The input
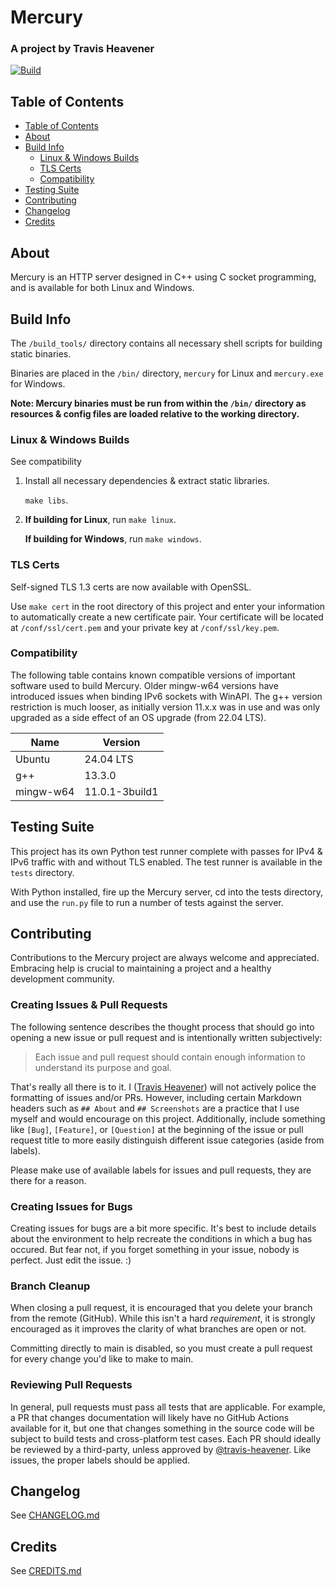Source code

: # Mercury

### A project by Travis Heavener

[![Build](https://github.com/travis-heavener/mercury/actions/workflows/build.yml/badge.svg)](https://github.com/travis-heavener/mercury/actions/workflows/build.yml)

## Table of Contents

- [Table of Contents](#table-of-contents)
- [About](#about)
- [Build Info](#build-info)
    - [Linux & Windows Builds](#linux--windows-builds)
    - [TLS Certs](#tls-certs)
    - [Compatibility](#compatibility)
- [Testing Suite](#testing-suite)
- [Contributing](#contributing)
- [Changelog](#changelog)
- [Credits](#credits)

## About

Mercury is an HTTP server designed in C++ using C socket programming, and is available for both Linux and Windows.

## Build Info

The `/build_tools/` directory contains all necessary shell scripts for building static binaries.

Binaries are placed in the `/bin/` directory, `mercury` for Linux and `mercury.exe` for Windows.

**Note: Mercury binaries must be run from within the `/bin/` directory as resources & config files are loaded relative to the working directory.**

### Linux & Windows Builds

See compatibility

1. Install all necessary dependencies & extract static libraries.

    `make libs`.

2. **If building for Linux**, run `make linux`.

    **If building for Windows**, run `make windows`.

### TLS Certs

Self-signed TLS 1.3 certs are now available with OpenSSL.

Use `make cert` in the root directory of this project and enter your information to automatically create a new certificate pair.
Your certificate will be located at `/conf/ssl/cert.pem` and your private key at `/conf/ssl/key.pem`.


### Compatibility

The following table contains known compatible versions of important software used to build Mercury.
Older mingw-w64 versions have introduced issues when binding IPv6 sockets with WinAPI.
The g++ version restriction is much looser, as initially version 11.x.x was in use and was only upgraded as a side effect of an OS upgrade (from 22.04 LTS).

| Name      | Version        |
|-----------|----------------|
| Ubuntu    | 24.04 LTS      |
| g++       | 13.3.0         |
| mingw-w64 | 11.0.1-3build1 |

## Testing Suite

This project has its own Python test runner complete with passes for IPv4 & IPv6 traffic with and without TLS enabled.
The test runner is available in the `tests` directory.

With Python installed, fire up the Mercury server, cd into the tests directory, and use the `run.py` file to run a number of tests against the server.

## Contributing
Contributions to the Mercury project are always welcome and appreciated.
Embracing help is crucial to maintaining a project and a healthy development community.

### Creating Issues & Pull Requests
The following sentence describes the thought process that should go into opening a new issue or pull request and is intentionally written subjectively:

> Each issue and pull request should contain enough information to understand its purpose and goal.

That's really all there is to it. I ([Travis Heavener](https://github.com/travis-heavener)) will not actively police the formatting of issues and/or PRs. However, including certain Markdown headers such as `## About` and `## Screenshots` are a practice that I use myself and would encourage on this project. Additionally, include something like `[Bug]`, `[Feature]`, or `[Question]` at the beginning of the issue or pull request title to more easily distinguish different issue categories (aside from labels).

Please make use of available labels for issues and pull requests, they are there for a reason.

### Creating Issues for Bugs
Creating issues for bugs are a bit more specific. It's best to include details about the environment to help recreate the conditions in which a bug has occured. But fear not, if you forget something in your issue, nobody is perfect. Just edit the issue. :)

### Branch Cleanup
When closing a pull request, it is encouraged that you delete your branch from the remote (GitHub). While this isn't a hard *requirement*, it is strongly encouraged as it improves the clarity of what branches are open or not.

Committing directly to main is disabled, so you must create a pull request for every change you'd like to make to main.

### Reviewing Pull Requests
In general, pull requests must pass all tests that are applicable. For example, a PR that changes documentation will likely have no GitHub Actions available for it, but one that changes something in the source code will be subject to build tests and cross-platform test cases. Each PR should ideally be reviewed by a third-party, unless approved by [@travis-heavener](https://github.com/travis-heavener). Like issues, the proper labels should be applied.

## Changelog
See [CHANGELOG.md](CHANGELOG.md)

## Credits
See [CREDITS.md](CREDITS.md)
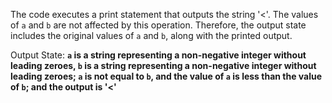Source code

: The code executes a print statement that outputs the string '<'. The values of `a` and `b` are not affected by this operation. Therefore, the output state includes the original values of `a` and `b`, along with the printed output.

Output State: **`a` is a string representing a non-negative integer without leading zeroes, `b` is a string representing a non-negative integer without leading zeroes; `a` is not equal to `b`, and the value of `a` is less than the value of `b`; and the output is '<'**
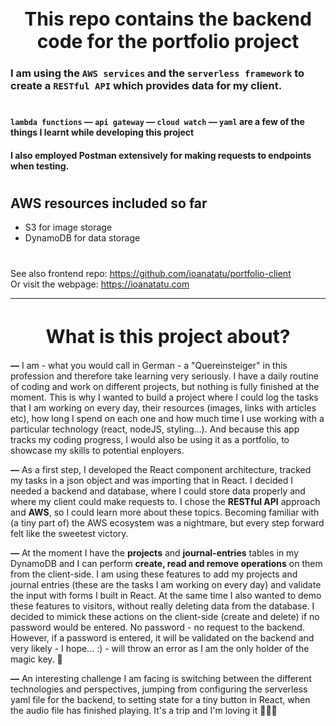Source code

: <h1 align="center" style="font-size: 30px">This repo contains the backend code for the portfolio project</h1>

### I am using the `AWS services` and the `serverless framework` to create a `RESTful API` which provides data for my client.

#

#### `lambda functions` &#8212; `api gateway` &#8212; `cloud watch` &#8212; `yaml` are a few of the things I learnt while developing this project

#### I also employed Postman extensively for making requests to endpoints when testing.

#

## AWS resources included so far

-   S3 for image storage
-   DynamoDB for data storage

#

See also frontend repo: https://github.com/ioanatatu/portfolio-client \
Or visit the webpage: https://ioanatatu.com

<hr style="margin-bottom: 40px">
<h1 align="center" style="font-size: 30px">What is this project about?</h1>

**&#8212;** I am - what you would call in German - a "Quereinsteiger" in this
profession and therefore take learning very seriously. I have a daily routine of
coding and work on different projects, but nothing is fully finished at the moment.
This is why I wanted to build a project where I could log the tasks that I am working
on every day, their resources (images, links with articles etc), how long I spend on
each one and how much time I use working with a particular technology (react, nodeJS,
styling...). And because this app tracks my coding progress, I would also be using it
as a portfolio, to showcase my skills to potential enployers.

**&#8212;** As a first step, I developed the React component architecture, tracked my
tasks in a json object and was importing that in React. I decided I needed a backend
and database, where I could store data properly and where my client could make
requests to. I chose the **RESTful API** approach and **AWS**, so I could learn more
about these topics. Becoming familiar with (a tiny part of) the AWS ecosystem was a
nightmare, but every step forward felt like the sweetest victory.

**&#8212;** At the moment I have the **projects** and **journal-entries** tables in my
DynamoDB and I can perform **create, read and remove operations** on them from the
client-side. I am using these features to add my projects and journal entries (these
are the tasks I am working on every day) and validate the input with forms I built in
React. At the same time I also wanted to demo these features to visitors, without
really deleting data from the database. I decided to mimick these actions on the
client-side (create and delete) if no password would be entered. No password - no
request to the backend. However, if a password is entered, it will be validated on the
backend and very likely - I hope... :) - will throw an error as I am the only holder
of the magic key. 🔑

**&#8212;** An interesting challenge I am facing is switching between the different
technologies and perspectives, jumping from configuring the serverless yaml file for
the backend, to setting state for a tiny button in React, when the audio file has
finished playing. It's a trip and I'm loving it 👩🏻‍💻
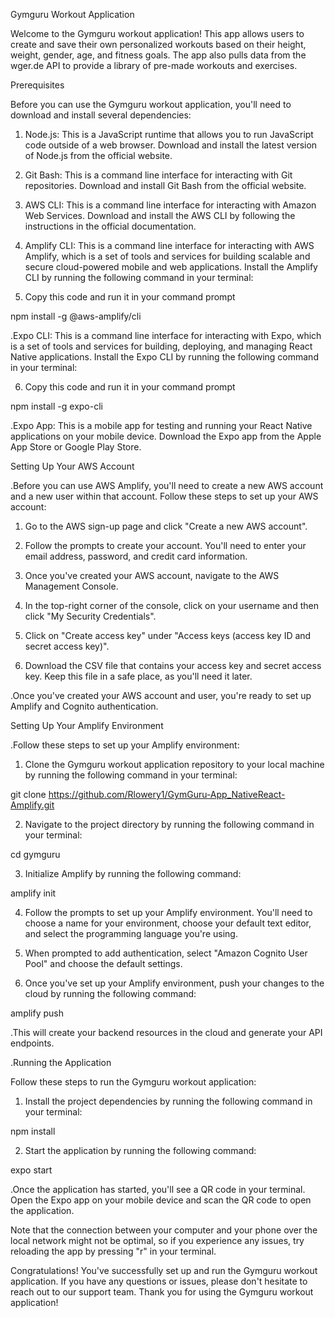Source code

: Gymguru Workout Application

Welcome to the Gymguru workout application! This app allows users to create and save their own personalized workouts based on their height, weight, gender, age, and fitness goals. The app also pulls data from the wger.de API to provide a library of pre-made workouts and exercises.

Prerequisites

 Before you can use the Gymguru workout application, you'll need to download and install several dependencies:

1. Node.js: This is a JavaScript runtime that allows you to run JavaScript code outside of a web browser. Download and install the latest version of Node.js from the official website.

2. Git Bash: This is a command line interface for interacting with Git repositories. Download and install Git Bash from the official website.

3. AWS CLI: This is a command line interface for interacting with Amazon Web Services. Download and install the AWS CLI by following the instructions in the official documentation.

4. Amplify CLI: This is a command line interface for interacting with AWS Amplify, which is a set of tools and services for building scalable and secure cloud-powered mobile and web applications. Install the Amplify CLI by running the following command in your terminal:


5. Copy this code and run it in your command prompt

npm install -g @aws-amplify/cli

.Expo CLI: This is a command line interface for interacting with Expo, which is a set of tools and services for building, deploying, and managing React Native applications. Install the Expo CLI by running the following command in your terminal:

6. Copy this code and run it in your command prompt

npm install -g expo-cli

.Expo App: This is a mobile app for testing and running your React Native applications on your mobile device. Download the Expo app from the Apple App Store or Google Play Store.

Setting Up Your AWS Account

.Before you can use AWS Amplify, you'll need to create a new AWS account and a new user within that account. Follow these steps to set up your AWS account:

1. Go to the AWS sign-up page and click "Create a new AWS account".

2. Follow the prompts to create your account. You'll need to enter your email address, password, and credit card information.

3. Once you've created your AWS account, navigate to the AWS Management Console.

4. In the top-right corner of the console, click on your username and then click "My Security Credentials".

5. Click on "Create access key" under "Access keys (access key ID and secret access key)".

6. Download the CSV file that contains your access key and secret access key. Keep this file in a safe place, as you'll need it later.

.Once you've created your AWS account and user, you're ready to set up Amplify and Cognito authentication.

Setting Up Your Amplify Environment

.Follow these steps to set up your Amplify environment:

1. Clone the Gymguru workout application repository to your local machine by running the following command in your terminal:

git clone https://github.com/Rlowery1/GymGuru-App_NativeReact-Amplify.git

2. Navigate to the project directory by running the following command in your terminal:

cd gymguru

3. Initialize Amplify by running the following command:

amplify init

4. Follow the prompts to set up your Amplify environment. You'll need to choose a name for your environment, choose your default text editor, and select the programming language you're using.

5. When prompted to add authentication, select "Amazon Cognito User Pool" and choose the default settings.

6. Once you've set up your Amplify environment, push your changes to the cloud by running the following command:

amplify push

.This will create your backend resources in the cloud and generate your API endpoints.

.Running the Application

Follow these steps to run the Gymguru workout application:

1. Install the project dependencies by running the following command in your terminal:

npm install

2. Start the application by running the following command:

expo start

.Once the application has started, you'll see a QR code in your terminal. Open the Expo app on your mobile device and scan the QR code to open the application.

Note that the connection between your computer and your phone over the local network might not be optimal, so if you experience any issues, try reloading the app by pressing "r" in your terminal.

Congratulations! You've successfully set up and run the Gymguru workout application. If you have any questions or issues, please don't hesitate to reach out to our support team. Thank you for using the Gymguru workout application!

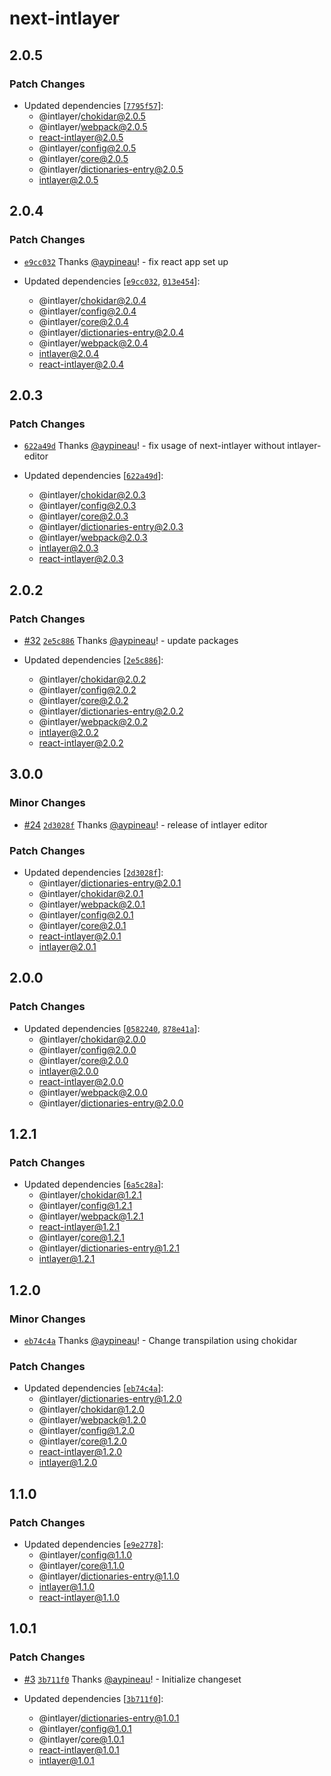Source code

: # next-intlayer

## 2.0.5

### Patch Changes

- Updated dependencies [[`7795f57`](https://github.com/aypineau/intlayer/commit/7795f57ca8d616c2539f22e5692d07ab92403d3e)]:
  - @intlayer/chokidar@2.0.5
  - @intlayer/webpack@2.0.5
  - react-intlayer@2.0.5
  - @intlayer/config@2.0.5
  - @intlayer/core@2.0.5
  - @intlayer/dictionaries-entry@2.0.5
  - intlayer@2.0.5

## 2.0.4

### Patch Changes

- [`e9cc032`](https://github.com/aypineau/intlayer/commit/e9cc03211e3a86daa169c2e711566e202644f1d5) Thanks [@aypineau](https://github.com/aypineau)! - fix react app set up

- Updated dependencies [[`e9cc032`](https://github.com/aypineau/intlayer/commit/e9cc03211e3a86daa169c2e711566e202644f1d5), [`013e454`](https://github.com/aypineau/intlayer/commit/013e45437e30076daf120a17d581ed9d1e364ec4)]:
  - @intlayer/chokidar@2.0.4
  - @intlayer/config@2.0.4
  - @intlayer/core@2.0.4
  - @intlayer/dictionaries-entry@2.0.4
  - @intlayer/webpack@2.0.4
  - intlayer@2.0.4
  - react-intlayer@2.0.4

## 2.0.3

### Patch Changes

- [`622a49d`](https://github.com/aypineau/intlayer/commit/622a49d4eaf8477f3b42579a3fc27a3fefd41043) Thanks [@aypineau](https://github.com/aypineau)! - fix usage of next-intlayer without intlayer-editor

- Updated dependencies [[`622a49d`](https://github.com/aypineau/intlayer/commit/622a49d4eaf8477f3b42579a3fc27a3fefd41043)]:
  - @intlayer/chokidar@2.0.3
  - @intlayer/config@2.0.3
  - @intlayer/core@2.0.3
  - @intlayer/dictionaries-entry@2.0.3
  - @intlayer/webpack@2.0.3
  - intlayer@2.0.3
  - react-intlayer@2.0.3

## 2.0.2

### Patch Changes

- [#32](https://github.com/aypineau/intlayer/pull/32) [`2e5c886`](https://github.com/aypineau/intlayer/commit/2e5c886169ccdbd16611b77d55e9892ca699ab8d) Thanks [@aypineau](https://github.com/aypineau)! - update packages

- Updated dependencies [[`2e5c886`](https://github.com/aypineau/intlayer/commit/2e5c886169ccdbd16611b77d55e9892ca699ab8d)]:
  - @intlayer/chokidar@2.0.2
  - @intlayer/config@2.0.2
  - @intlayer/core@2.0.2
  - @intlayer/dictionaries-entry@2.0.2
  - @intlayer/webpack@2.0.2
  - intlayer@2.0.2
  - react-intlayer@2.0.2

## 3.0.0

### Minor Changes

- [#24](https://github.com/aypineau/intlayer/pull/24) [`2d3028f`](https://github.com/aypineau/intlayer/commit/2d3028f85cc58e554f2a219bf3ceedbceac7c716) Thanks [@aypineau](https://github.com/aypineau)! - release of intlayer editor

### Patch Changes

- Updated dependencies [[`2d3028f`](https://github.com/aypineau/intlayer/commit/2d3028f85cc58e554f2a219bf3ceedbceac7c716)]:
  - @intlayer/dictionaries-entry@2.0.1
  - @intlayer/chokidar@2.0.1
  - @intlayer/webpack@2.0.1
  - @intlayer/config@2.0.1
  - @intlayer/core@2.0.1
  - react-intlayer@2.0.1
  - intlayer@2.0.1

## 2.0.0

### Patch Changes

- Updated dependencies [[`0582240`](https://github.com/aypineau/intlayer/commit/058224018537c06a95f5f8484213d20a00500c7a), [`878e41a`](https://github.com/aypineau/intlayer/commit/878e41a8309bfc3f191a5b09a50d0aced57d4ccc)]:
  - @intlayer/chokidar@2.0.0
  - @intlayer/config@2.0.0
  - @intlayer/core@2.0.0
  - intlayer@2.0.0
  - react-intlayer@2.0.0
  - @intlayer/webpack@2.0.0
  - @intlayer/dictionaries-entry@2.0.0

## 1.2.1

### Patch Changes

- Updated dependencies [[`6a5c28a`](https://github.com/aypineau/intlayer/commit/6a5c28a2d5916b3a6c4e91d48bcdd3e6158cfa87)]:
  - @intlayer/chokidar@1.2.1
  - @intlayer/config@1.2.1
  - @intlayer/webpack@1.2.1
  - react-intlayer@1.2.1
  - @intlayer/core@1.2.1
  - @intlayer/dictionaries-entry@1.2.1
  - intlayer@1.2.1

## 1.2.0

### Minor Changes

- [`eb74c4a`](https://github.com/aypineau/intlayer/commit/eb74c4aa84b08b5f2dc1f8d13d91183328f4e285) Thanks [@aypineau](https://github.com/aypineau)! - Change transpilation using chokidar

### Patch Changes

- Updated dependencies [[`eb74c4a`](https://github.com/aypineau/intlayer/commit/eb74c4aa84b08b5f2dc1f8d13d91183328f4e285)]:
  - @intlayer/dictionaries-entry@1.2.0
  - @intlayer/chokidar@1.2.0
  - @intlayer/webpack@1.2.0
  - @intlayer/config@1.2.0
  - @intlayer/core@1.2.0
  - react-intlayer@1.2.0
  - intlayer@1.2.0

## 1.1.0

### Patch Changes

- Updated dependencies [[`e9e2778`](https://github.com/aypineau/intlayer/commit/e9e2778bde46a9d3d2fd1570f47935b5bd4d6886)]:
  - @intlayer/config@1.1.0
  - @intlayer/core@1.1.0
  - @intlayer/dictionaries-entry@1.1.0
  - intlayer@1.1.0
  - react-intlayer@1.1.0

## 1.0.1

### Patch Changes

- [#3](https://github.com/aypineau/intlayer/pull/3) [`3b711f0`](https://github.com/aypineau/intlayer/commit/3b711f04c6e63f211e5c5d234fe5ee7dcf24bd38) Thanks [@aypineau](https://github.com/aypineau)! - Initialize changeset

- Updated dependencies [[`3b711f0`](https://github.com/aypineau/intlayer/commit/3b711f04c6e63f211e5c5d234fe5ee7dcf24bd38)]:
  - @intlayer/dictionaries-entry@1.0.1
  - @intlayer/config@1.0.1
  - @intlayer/core@1.0.1
  - react-intlayer@1.0.1
  - intlayer@1.0.1
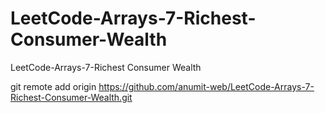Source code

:# LeetCode-Arrays-7-Richest-Consumer-Wealth
LeetCode-Arrays-7-Richest Consumer Wealth

git remote add origin https://github.com/anumit-web/LeetCode-Arrays-7-Richest-Consumer-Wealth.git
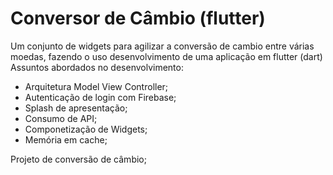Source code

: # Conversor de Câmbio (flutter)
Um conjunto de widgets para agilizar a conversão de cambio entre várias moedas, fazendo o uso desenvolvimento de uma aplicação em flutter (dart)
Assuntos abordados no desenvolvimento:
  - Arquitetura Model View Controller;
  - Autenticação de login com Firebase;
  - Splash de apresentação;
  - Consumo de API;
  - Componetização de Widgets;
  - Memória em cache;

Projeto de conversão de câmbio;

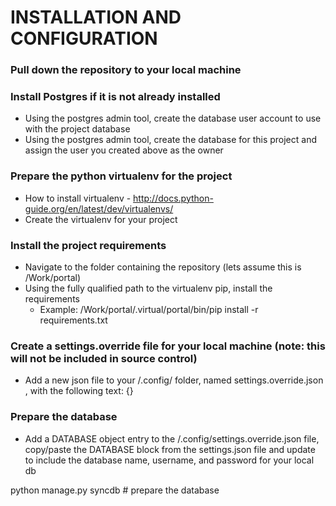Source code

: # INSTALLATION AND CONFIGURATION

### Pull down the repository to your local machine

### Install Postgres if it is not already installed
* Using the postgres admin tool, create the database user account to use with the project database
* Using the postgres admin tool, create the database for this project and assign the user you created above as the owner

### Prepare the python virtualenv for the project
* How to install virtualenv - http://docs.python-guide.org/en/latest/dev/virtualenvs/
* Create the virtualenv for your project

### Install the project requirements
* Navigate to the folder containing the repository (lets assume this is /Work/portal)
* Using the fully qualified path to the virtualenv pip, install the requirements
    * Example: /Work/portal/.virtual/portal/bin/pip install -r requirements.txt

### Create a settings.override file for your local machine (note: this will not be included in source control)
* Add a new json file to your /.config/ folder, named settings.override.json , with the following text: {}

### Prepare the database
* Add a DATABASE object entry to the /.config/settings.override.json file, copy/paste the DATABASE block from the settings.json file and update to include the database name, username, and password for your local db


python manage.py syncdb # prepare the database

Your assignment
Where does the string "LeetCode" occur in the listing above? Return every line that contains it.

Response
:# LeetCode-Arrays-7-Richest-Consumer-Wealth
LeetCode-Arrays-7-Richest Consumer Wealth
git remote add origin https://github.com/anumit-web/LeetCode-Arrays-7-Richest-Consumer-Wealth.git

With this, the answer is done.